==== RECORDS SHOWN ====

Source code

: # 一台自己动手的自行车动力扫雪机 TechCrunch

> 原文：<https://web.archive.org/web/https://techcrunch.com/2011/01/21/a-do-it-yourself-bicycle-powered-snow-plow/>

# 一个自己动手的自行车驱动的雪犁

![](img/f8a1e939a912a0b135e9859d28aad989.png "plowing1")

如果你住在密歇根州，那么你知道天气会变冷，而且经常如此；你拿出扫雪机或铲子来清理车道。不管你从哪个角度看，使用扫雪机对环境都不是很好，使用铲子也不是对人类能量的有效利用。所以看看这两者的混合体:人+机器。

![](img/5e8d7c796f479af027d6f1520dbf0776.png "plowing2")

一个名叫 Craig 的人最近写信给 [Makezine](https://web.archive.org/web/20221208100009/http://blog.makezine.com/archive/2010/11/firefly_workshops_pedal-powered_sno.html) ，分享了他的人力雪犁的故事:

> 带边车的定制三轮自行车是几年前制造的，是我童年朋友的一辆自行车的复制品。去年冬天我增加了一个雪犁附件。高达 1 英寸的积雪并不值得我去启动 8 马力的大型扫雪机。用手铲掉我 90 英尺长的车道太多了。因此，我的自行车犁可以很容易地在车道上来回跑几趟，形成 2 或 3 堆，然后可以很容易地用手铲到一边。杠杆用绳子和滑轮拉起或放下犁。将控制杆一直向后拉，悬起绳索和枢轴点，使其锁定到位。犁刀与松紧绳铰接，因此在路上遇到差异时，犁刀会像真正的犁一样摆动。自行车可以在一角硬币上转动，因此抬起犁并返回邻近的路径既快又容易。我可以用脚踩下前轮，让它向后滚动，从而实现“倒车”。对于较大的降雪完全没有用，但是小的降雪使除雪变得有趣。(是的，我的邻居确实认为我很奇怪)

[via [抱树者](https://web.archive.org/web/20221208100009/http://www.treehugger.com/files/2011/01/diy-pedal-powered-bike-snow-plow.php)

====

▸ **AIM OF THE EXERCISE**: From the records above, copy each line in which the string "archive" occurs.

▸ **ANSWER SPACE**:
> 原文：<https://web.archive.org/web/https://techcrunch.com/2011/01/21/a-do-it-yourself-bicycle-powered-snow-plow/>
一个名叫 Craig 的人最近写信给 [Makezine](https://web.archive.org/web/20221208100009/http://blog.makezine.com/archive/2010/11/firefly_workshops_pedal-powered_sno.html) ，分享了他的人力雪犁的故事:
[via [抱树者](https://web.archive.org/web/20221208100009/http://www.treehugger.com/files/2011/01/diy-pedal-powered-bike-snow-plow.php)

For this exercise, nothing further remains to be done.